Cam and Co-Writer Tyler Johnson Kept ‘Mayday’ From Sinking

Songwriting may be a labor of love, but when it comes to "Mayday," love isn't exactly the word Cam and co-writer Tyler Johnson would use to describe it. 

Written by Lauren Laffer
Cam and Co-Writer Tyler Johnson Kept ‘Mayday’ From Sinking

For most country artists, every song on their record is a labor of love. For Cam and her co-writer Tyler Johnson, love isn’t exactly the word they’d use to describe the process of creating her latest single, “Mayday.”

“’Mayday’ is basically a great example of how much we have learned as songwriters because we started ‘Mayday’ when we first started writing together like five years ago and we thought we had nailed it,” the California native told Sounds Like Nashville and other media outlets during her No.1 party for “Burning House.” “We were like, ‘this is the best song we ever wrote!’”

Unfortunately for the pair, producer Jeff Bhasker didn’t agree.

“We took it in to Jeff Bhasker and Ty actually showed him because Ty was working for him at the time. Jeff just ripped it a new one and ripped us a new one in a professional way, but said, ‘this is not good enough. You need to do this, this and that,’ and we were just heartbroken.”

Thankfully, the team was determined to make it right.

“It’s one of the most defining parts of our career so far to have to pick your ego up off the ground. I believe I have to learn how to have it and this is one of those times,” she explained. “Either I have to keep going and I’m gonna get better or I’m gonna quit and we both decided for some crazy reason that we were gonna keep after it. We spent a few more years on it and we kind of hate the process of it. Like, we hated the song.”

After many, many rewrites and edits, Cam and Johnson finally had the song lyrics to where they wanted them. Next was the production of the song, an area where they were at a loss.

“We sorted out the song and got the songwriting right and then got to production and couldn’t figure that out,” Johnson said. “We couldn’t sort how it starts, when the vocals come in, when the drums come in, the tempo and to keep interest in the whole song. It just always felt like such a limp noodle feel.”

Much like the songwriting process, production took a few tries until they figured out the direction to take the song. “Then all of a sudden, after we recorded the pedal steel and put that as the intro and kinda sorted out these little factors, it finally sank in,” he added.

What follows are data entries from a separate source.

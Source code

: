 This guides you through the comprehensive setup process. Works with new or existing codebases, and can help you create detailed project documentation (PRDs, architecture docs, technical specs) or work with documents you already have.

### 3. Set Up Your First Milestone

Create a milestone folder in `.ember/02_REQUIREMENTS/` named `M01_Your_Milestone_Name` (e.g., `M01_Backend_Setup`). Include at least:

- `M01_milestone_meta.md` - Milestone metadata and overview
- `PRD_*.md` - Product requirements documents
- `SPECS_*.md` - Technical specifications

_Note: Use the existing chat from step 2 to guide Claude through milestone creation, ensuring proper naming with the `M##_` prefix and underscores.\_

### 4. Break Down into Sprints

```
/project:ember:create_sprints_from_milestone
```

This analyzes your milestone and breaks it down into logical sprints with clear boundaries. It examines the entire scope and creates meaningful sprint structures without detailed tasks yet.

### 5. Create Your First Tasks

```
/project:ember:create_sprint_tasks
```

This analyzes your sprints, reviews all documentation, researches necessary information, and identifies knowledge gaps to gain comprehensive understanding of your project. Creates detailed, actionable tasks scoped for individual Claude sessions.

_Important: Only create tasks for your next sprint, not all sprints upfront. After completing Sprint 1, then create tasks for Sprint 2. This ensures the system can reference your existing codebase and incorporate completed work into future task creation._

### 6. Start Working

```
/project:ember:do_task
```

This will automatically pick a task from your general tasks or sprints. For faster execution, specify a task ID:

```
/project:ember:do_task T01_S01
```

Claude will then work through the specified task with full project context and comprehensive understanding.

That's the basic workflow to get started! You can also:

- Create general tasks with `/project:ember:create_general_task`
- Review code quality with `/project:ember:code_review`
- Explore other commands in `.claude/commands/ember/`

Because of the ups and downs, the friends joke that they have a love-hate relationship with “Mayday” and would have to celebrate in an unusual way. “We always have this joke that we’re gonna buy something super random if it makes any money because we kinda hate the song,” Johnson said with a laugh. “We’re really, really proud of it. I mean, it was always one of those songs where the lyrics and certain things would just connect to enough people and we were convinced, like that opening line would always just zing people enough, just enough that we were convinced that we have to finish this. Some days, we would call it in and be like, ‘What do you think about not, like just getting rid of the song?’ We were like never working on it again. And we didn’t and we followed through.”

Despite the song’s most epic journey, Cam couldn’t be prouder of the result.

“Something that I think the two of us have is that when we love something, like the idea of the song and where we know it’s going, we do not give up on it,” she concluded. “We don’t care how many times we have to get after it or how many layers of things you have to add to it, we are gonna get it eventually. By God, we did! We love it now.”

“Mayday” is the second single from Cam’s debut album, Untamed.